Although morbid for some tastes, part of New Orleans’ must-see attractions are its cemeteries. Dubbed the “cities of the dead,” the cemeteries show a lot about a city’s past, as evidenced by ornate designs inspired by French and Spanish architecture. Their ghostly atmospheres are perfect for trips that aim for excitement and adventure.
Monuments, statues, and memorials are also fair game in New Orleans. In a list found at commercial genealogy and social networking website, Geni.com, Louisiana’s most beloved monuments are said to be found in New Orleans, including the Equestrian statue of Andrew Jackson that is one of the most recognizable in the state.
Other notable structures are the Bienville Monument in Bienville Place, Margaret Haughery Statue, Robert E. Lee Monument, Winston Churchill Statue, Benjamin Franklin Statue, and the Spanish-American War Monument located at Loyola Avenue.

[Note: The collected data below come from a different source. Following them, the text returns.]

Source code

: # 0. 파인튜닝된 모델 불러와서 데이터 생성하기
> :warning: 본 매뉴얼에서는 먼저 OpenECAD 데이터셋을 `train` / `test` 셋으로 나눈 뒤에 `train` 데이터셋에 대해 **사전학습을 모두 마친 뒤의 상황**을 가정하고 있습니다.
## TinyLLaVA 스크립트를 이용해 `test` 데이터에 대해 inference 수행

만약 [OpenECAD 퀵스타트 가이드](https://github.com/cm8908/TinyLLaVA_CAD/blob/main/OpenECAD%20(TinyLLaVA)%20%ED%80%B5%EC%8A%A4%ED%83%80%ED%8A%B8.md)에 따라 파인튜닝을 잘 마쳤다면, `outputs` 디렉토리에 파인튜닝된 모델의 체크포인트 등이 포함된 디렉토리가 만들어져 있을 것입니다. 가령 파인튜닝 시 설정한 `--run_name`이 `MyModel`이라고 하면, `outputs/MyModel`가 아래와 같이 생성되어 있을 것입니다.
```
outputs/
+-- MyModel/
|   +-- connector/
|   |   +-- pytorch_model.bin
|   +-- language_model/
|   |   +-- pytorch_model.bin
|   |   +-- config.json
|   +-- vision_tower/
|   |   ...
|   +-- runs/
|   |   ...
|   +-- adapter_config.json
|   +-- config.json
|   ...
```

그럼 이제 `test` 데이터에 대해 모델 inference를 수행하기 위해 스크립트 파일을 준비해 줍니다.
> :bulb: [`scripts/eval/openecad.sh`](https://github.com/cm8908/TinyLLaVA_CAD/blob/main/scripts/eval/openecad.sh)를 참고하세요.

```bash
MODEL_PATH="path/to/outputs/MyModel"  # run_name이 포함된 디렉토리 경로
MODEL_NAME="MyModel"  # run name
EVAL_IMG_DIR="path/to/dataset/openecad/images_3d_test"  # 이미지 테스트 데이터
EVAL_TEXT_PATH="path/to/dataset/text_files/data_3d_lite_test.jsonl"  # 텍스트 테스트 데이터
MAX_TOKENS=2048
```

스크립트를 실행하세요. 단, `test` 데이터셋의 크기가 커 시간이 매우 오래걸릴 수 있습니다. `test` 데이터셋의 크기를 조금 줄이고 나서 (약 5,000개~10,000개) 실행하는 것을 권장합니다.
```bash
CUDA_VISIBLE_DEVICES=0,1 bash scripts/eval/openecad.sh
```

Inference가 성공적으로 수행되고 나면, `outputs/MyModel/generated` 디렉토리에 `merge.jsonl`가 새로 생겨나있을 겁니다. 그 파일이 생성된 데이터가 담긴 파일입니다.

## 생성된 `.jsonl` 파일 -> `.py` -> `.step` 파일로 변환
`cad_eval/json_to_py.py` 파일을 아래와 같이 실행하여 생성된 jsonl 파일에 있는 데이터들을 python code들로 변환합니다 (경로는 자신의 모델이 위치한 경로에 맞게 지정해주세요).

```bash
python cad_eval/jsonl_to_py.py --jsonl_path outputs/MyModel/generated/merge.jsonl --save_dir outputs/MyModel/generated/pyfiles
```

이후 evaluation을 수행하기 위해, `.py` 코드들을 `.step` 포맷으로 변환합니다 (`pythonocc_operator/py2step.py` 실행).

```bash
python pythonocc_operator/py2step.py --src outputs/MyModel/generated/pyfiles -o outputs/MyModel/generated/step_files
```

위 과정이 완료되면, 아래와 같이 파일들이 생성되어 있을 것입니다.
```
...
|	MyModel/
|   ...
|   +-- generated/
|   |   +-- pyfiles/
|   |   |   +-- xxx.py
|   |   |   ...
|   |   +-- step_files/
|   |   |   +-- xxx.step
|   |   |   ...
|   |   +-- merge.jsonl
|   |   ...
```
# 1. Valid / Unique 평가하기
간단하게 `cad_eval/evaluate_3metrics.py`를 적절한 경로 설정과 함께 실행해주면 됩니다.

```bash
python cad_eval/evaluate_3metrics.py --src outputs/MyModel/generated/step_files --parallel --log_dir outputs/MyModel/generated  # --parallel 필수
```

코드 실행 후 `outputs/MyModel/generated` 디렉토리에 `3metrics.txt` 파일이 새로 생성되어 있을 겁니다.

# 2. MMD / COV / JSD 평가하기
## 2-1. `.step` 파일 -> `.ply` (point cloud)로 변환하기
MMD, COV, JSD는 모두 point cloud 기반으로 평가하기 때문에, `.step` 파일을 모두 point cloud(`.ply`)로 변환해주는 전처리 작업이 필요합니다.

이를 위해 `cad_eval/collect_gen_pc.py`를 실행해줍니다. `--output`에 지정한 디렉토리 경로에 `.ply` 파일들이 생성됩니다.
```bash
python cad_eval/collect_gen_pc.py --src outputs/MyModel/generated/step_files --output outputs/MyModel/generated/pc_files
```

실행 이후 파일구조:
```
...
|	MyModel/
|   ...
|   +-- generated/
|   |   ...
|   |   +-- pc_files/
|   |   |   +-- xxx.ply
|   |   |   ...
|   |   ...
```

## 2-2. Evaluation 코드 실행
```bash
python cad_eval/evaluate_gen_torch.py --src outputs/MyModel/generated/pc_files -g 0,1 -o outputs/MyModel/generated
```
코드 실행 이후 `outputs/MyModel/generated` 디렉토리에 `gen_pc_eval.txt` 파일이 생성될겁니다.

For those who want to experience New Orleans at its very best, U.S. News advises tourists to tour the city’s French Quarter, which is described as “the heart and soul of the city.” Recognized as a “National Historic Landmark,” the Quarter, otherwise known as Vieux Carré, gives people a taste of the original New Orleans colony in the 1700’s.
Indeed, New Orleans is more than about festivities and celebrations. It’s home to some of the country’s richest historical sites that know no season for visits.